C’mon Nobel Committee, Zhu Rongji is 96, do the right thing!

by HAN FEIZI

Professor Zhu Rongji, Founding Dean of Tsinghua School of Economics and Management and former premier of the State Council, visited the school on April 22, 2011 ,upon the 100th anniversary of Tsinghua University. Thousands of faculty and students gathered at SEM to welcome him. IMAGE/ Tsinghua SEM

If he dies without the prize in economics, the committee should just disband, having proven itself utterly irrelevant and inconsequential

Mama, put my guns in the ground
I can’t shoot them anymore
That long black cloud is comin’ down
I feel like I’m knockin’ on heaven’s doorbob Dylan, Nobel Laureate

British economist John Ross impishly told one interviewer that if the Royal Swedish Academy of Sciences were honest, the Nobel Prize in Economics would have been awarded to Chinese economists every year for the past four decades.

Objectively, he has a point. China’s real GDP is 50 times what it was since reform and opening up began in 1978, far outpacing growth rates in Japan and the Asian Tigers (South Korea, Taiwan, Singapore, Hong Kong) during their miracle decades.

A 50x increase in GDP since 1978 for 1.4 billion people has certainly been more impactful than, say, a neat little math tool whose most primary use case is to match US and Canadian medical students with residency programs.

A 50x increase in GDP since 1978 for 1.4 billion people has certainly been more impactful than, say, the Black-Scholes option pricing model, which, while clever, wasn’t necessary for options markets. Laureates Myron Scholes and Robert Merton did manage to blow up mega hedge fund LTCM in 1998, just a year after winning their Nobel Prize, when interest rates failed to follow their model.

A 50x increase in GDP since 1978 for 1.4 billion people has certainly been more impactful than, say, a self-congratulatory political theory on Western institutions, a theory surely belied by China’s spectacular growth and the West’s long malaise.

John Ross is now not alone. Economist Adam Tooze of Columbia University has suggested that the Nobel Prize in Economics be given to Chinese policy makers because China’s growth has been the most profound economic story of our lifetime.

Some would argue that the Nobel Prize in economics is for academic researchers, not practitioners. A fair point, perhaps, if such a rule existed. But in fact, we are unaware of such a rule and the Royal Swedish Academy of Sciences and the Swedish Academy have a long history of arbitrarily changing the scope and definition of Nobel Prizes. Artificial intelligence for physics? What? Bob Dylan for literature? Huh?

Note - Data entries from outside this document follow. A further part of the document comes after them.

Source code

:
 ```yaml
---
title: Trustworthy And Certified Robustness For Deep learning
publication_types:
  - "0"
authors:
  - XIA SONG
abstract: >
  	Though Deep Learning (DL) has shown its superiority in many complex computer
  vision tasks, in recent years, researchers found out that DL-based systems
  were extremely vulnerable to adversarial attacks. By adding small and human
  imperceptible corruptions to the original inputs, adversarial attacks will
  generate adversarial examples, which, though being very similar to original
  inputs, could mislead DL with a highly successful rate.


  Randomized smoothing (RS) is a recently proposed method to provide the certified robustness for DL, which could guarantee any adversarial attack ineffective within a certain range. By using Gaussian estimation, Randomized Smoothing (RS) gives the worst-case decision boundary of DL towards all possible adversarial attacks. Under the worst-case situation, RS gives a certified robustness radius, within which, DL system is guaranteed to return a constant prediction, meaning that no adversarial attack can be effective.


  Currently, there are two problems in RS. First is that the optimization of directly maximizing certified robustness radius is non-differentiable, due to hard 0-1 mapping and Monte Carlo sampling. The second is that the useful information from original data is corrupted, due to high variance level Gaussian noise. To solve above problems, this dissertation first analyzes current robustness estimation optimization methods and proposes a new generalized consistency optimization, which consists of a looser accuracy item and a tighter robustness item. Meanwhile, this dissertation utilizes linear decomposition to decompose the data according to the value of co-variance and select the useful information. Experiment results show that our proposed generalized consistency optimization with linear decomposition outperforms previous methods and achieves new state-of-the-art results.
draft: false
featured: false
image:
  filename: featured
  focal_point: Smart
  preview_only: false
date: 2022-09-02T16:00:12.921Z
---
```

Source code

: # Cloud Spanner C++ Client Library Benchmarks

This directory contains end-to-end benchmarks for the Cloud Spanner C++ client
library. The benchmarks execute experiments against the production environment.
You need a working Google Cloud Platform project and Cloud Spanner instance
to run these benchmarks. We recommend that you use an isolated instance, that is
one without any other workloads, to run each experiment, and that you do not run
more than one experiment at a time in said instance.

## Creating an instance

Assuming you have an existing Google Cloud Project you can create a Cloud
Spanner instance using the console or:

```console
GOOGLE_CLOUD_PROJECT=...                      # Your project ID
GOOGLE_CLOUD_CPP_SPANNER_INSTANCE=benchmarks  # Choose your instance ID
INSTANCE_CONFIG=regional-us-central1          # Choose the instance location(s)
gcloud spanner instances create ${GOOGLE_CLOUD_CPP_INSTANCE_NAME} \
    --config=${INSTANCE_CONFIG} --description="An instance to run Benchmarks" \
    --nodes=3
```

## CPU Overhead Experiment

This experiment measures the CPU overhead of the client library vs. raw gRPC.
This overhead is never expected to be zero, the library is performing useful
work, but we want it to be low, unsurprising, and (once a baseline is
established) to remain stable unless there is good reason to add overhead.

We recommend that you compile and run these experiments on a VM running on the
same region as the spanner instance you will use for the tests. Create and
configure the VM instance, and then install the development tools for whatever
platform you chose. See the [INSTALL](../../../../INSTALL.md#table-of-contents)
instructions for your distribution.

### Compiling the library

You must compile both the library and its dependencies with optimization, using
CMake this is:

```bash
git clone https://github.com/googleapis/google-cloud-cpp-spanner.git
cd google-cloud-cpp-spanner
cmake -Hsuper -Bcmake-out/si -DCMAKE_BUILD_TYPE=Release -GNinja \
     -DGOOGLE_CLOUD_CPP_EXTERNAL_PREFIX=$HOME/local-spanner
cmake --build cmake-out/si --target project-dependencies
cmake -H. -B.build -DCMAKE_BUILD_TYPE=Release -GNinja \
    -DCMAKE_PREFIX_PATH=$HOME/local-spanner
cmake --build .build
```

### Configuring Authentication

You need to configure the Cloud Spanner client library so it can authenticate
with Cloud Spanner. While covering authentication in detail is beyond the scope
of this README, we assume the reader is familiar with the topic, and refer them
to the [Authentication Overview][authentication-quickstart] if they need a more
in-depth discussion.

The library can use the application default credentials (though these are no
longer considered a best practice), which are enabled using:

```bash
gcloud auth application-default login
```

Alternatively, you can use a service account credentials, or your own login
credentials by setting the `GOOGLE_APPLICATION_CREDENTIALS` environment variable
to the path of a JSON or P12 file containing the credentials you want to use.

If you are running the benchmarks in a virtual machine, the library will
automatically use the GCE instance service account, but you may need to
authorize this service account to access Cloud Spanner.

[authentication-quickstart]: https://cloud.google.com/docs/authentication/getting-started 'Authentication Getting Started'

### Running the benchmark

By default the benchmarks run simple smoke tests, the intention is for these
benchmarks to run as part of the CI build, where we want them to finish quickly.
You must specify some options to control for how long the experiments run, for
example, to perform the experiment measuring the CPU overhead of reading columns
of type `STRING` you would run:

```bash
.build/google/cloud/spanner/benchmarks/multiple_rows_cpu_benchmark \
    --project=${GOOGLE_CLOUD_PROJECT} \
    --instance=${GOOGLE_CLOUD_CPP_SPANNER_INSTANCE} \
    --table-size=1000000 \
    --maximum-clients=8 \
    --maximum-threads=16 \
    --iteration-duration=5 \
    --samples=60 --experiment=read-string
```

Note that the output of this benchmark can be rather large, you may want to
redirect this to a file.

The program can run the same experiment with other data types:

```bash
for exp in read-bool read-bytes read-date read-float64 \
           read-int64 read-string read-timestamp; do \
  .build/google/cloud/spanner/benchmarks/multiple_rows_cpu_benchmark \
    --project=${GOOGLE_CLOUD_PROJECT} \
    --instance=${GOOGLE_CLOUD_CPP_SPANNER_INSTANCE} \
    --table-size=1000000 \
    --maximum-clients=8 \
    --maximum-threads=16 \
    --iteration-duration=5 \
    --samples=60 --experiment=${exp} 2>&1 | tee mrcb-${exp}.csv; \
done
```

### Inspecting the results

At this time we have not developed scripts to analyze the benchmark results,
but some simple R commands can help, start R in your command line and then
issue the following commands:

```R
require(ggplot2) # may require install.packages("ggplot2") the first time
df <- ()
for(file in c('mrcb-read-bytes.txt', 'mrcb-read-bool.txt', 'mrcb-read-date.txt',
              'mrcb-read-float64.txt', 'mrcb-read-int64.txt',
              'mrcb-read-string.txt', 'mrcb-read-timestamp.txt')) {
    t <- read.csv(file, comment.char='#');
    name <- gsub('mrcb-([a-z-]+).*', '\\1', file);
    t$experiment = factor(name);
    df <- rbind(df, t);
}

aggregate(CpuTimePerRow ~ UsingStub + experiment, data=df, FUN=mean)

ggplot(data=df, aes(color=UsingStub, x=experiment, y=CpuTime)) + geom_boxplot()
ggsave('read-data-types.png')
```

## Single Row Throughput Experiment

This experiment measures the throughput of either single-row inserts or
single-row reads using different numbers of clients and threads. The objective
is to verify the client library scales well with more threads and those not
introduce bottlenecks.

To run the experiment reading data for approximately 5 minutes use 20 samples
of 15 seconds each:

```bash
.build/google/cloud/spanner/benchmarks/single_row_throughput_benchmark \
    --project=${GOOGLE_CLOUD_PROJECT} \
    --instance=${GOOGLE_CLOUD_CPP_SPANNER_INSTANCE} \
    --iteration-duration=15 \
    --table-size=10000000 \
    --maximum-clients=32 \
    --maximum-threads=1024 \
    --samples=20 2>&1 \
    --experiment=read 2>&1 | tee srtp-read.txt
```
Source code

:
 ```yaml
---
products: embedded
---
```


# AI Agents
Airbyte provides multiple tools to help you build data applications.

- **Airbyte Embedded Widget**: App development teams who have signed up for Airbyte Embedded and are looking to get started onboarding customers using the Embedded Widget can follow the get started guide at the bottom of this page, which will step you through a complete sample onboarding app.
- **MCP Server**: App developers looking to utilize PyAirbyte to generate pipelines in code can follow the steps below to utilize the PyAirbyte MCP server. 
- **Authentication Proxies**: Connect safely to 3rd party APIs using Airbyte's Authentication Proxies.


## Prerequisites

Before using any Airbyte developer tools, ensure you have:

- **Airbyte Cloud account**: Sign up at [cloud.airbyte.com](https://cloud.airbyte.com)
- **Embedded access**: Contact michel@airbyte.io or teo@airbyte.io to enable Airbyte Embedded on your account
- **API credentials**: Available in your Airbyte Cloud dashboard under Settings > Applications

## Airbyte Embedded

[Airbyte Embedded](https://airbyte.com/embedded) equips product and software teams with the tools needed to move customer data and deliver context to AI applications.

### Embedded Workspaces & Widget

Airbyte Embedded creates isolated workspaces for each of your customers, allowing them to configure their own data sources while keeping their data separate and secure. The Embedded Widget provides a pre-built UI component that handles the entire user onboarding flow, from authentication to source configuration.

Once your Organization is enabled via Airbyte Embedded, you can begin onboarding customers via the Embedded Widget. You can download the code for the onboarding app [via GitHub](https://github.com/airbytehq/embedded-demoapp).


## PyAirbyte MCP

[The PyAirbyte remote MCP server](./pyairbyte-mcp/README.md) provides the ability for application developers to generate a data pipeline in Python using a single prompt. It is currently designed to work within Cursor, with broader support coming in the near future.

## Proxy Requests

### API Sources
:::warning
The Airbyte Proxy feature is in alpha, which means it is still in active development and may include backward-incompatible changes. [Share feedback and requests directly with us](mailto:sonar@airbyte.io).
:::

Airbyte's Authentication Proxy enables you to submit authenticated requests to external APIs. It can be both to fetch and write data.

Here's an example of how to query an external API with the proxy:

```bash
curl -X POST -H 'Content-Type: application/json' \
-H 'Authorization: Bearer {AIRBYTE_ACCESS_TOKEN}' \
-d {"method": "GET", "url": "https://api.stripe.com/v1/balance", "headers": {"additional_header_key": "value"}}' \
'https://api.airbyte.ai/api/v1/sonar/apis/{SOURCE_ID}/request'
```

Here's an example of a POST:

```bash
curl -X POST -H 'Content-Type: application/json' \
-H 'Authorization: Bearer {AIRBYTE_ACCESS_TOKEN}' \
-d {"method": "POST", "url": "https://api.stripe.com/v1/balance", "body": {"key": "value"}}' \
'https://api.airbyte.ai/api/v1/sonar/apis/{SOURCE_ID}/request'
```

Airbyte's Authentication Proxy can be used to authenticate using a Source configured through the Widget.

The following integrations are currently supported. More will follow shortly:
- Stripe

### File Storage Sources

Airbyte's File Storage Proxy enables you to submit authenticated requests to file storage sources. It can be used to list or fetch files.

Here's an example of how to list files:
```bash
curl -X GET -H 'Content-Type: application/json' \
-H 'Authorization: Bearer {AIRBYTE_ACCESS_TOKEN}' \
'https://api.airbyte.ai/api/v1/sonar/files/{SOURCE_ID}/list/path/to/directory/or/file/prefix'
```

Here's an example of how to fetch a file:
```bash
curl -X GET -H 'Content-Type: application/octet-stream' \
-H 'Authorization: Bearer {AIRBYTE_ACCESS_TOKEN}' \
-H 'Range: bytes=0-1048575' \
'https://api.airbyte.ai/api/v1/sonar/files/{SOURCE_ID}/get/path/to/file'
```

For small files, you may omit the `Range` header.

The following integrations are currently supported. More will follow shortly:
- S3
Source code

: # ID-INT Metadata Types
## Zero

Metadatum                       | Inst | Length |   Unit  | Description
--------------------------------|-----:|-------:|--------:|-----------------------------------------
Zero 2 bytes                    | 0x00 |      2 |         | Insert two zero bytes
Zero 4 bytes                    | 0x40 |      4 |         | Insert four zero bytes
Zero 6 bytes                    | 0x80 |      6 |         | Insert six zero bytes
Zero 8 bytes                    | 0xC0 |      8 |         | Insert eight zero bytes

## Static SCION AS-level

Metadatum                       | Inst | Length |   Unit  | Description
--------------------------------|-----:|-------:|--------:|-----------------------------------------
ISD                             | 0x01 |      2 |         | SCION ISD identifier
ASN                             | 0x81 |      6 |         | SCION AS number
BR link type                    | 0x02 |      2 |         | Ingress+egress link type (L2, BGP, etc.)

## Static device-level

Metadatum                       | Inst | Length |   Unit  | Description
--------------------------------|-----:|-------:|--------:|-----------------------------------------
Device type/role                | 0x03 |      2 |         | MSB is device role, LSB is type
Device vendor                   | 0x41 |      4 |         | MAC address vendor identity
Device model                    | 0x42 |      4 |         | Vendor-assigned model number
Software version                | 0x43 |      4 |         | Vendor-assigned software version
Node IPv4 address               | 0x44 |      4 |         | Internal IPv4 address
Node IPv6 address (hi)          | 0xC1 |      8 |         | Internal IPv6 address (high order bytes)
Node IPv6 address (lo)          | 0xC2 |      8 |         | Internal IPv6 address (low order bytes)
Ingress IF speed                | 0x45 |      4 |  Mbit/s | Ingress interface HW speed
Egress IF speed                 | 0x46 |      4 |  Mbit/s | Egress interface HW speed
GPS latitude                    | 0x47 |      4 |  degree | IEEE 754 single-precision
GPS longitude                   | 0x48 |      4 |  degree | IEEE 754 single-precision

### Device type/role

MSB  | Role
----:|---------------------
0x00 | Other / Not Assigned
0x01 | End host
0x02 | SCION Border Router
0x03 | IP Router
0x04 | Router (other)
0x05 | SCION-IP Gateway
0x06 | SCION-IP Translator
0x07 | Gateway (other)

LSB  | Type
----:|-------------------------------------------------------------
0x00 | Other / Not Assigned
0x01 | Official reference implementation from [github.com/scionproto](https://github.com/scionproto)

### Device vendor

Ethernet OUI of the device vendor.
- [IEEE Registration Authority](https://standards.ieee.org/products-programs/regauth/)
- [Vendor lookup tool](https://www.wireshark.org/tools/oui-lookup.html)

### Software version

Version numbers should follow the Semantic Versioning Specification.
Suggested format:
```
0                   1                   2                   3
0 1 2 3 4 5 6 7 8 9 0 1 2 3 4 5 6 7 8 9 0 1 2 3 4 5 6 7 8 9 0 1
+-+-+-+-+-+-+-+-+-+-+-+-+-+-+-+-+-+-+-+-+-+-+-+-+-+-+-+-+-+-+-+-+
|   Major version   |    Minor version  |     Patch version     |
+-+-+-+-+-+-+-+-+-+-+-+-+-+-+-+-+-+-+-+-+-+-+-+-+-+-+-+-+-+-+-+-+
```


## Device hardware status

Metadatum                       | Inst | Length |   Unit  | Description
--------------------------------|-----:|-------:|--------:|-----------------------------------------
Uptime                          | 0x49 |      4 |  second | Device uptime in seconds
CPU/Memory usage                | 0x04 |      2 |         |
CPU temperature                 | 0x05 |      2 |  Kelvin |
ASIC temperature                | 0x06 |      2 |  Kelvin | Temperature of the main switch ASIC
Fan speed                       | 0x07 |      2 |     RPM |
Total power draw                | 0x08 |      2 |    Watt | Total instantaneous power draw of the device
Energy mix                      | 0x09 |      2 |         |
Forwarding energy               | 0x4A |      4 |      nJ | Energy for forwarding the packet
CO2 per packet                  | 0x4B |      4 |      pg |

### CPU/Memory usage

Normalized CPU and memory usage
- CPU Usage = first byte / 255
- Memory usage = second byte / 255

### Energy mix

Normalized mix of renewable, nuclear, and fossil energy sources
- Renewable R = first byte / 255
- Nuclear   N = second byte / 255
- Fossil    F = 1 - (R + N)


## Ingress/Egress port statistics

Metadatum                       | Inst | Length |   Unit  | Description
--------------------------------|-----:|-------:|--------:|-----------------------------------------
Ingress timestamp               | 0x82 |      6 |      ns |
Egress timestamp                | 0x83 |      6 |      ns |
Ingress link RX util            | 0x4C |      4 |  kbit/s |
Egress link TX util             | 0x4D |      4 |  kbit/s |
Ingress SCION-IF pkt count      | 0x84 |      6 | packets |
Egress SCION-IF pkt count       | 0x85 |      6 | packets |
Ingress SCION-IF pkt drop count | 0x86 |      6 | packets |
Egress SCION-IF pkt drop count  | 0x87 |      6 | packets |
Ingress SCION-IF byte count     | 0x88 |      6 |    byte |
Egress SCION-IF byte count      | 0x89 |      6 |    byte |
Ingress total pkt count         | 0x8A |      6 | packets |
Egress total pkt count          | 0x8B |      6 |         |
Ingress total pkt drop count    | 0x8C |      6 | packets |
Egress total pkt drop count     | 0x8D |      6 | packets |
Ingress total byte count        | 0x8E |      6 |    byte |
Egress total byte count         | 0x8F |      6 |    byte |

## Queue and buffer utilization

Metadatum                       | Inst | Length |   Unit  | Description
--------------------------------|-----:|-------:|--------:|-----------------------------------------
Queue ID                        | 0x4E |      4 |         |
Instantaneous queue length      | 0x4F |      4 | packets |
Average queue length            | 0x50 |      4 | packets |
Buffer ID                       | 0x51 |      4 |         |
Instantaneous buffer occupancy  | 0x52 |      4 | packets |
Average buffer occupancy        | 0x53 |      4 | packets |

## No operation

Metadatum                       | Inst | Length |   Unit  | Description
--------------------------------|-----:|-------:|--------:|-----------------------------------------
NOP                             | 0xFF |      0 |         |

The Nobel Prize in Economics has always been the bastard child of the Nobel litter. Not among the original five prizes established by Alfred Nobel (Physics, Chemistry, Medicine, Literature and Peace) upon his death in 1896, the economics prize was tacked on in 1969 by Sweden’s central bank, Sveriges Riksbank, as a “Prize in Economic Science dedicated to the memory of Alfred Nobel.”

Over the years, the Nobel Prize in economics has gone through 11 name changes from simplifying down to “Prize in Economic Science” to “Prize in Economic Science in Memory of Alfred Nobel” to “Alfred Nobel Memorial Prize in Economic Sciences” to today’s unwieldy “The Sveriges Riksbank Prize in Economic Sciences in Memory of Alfred Nobel.”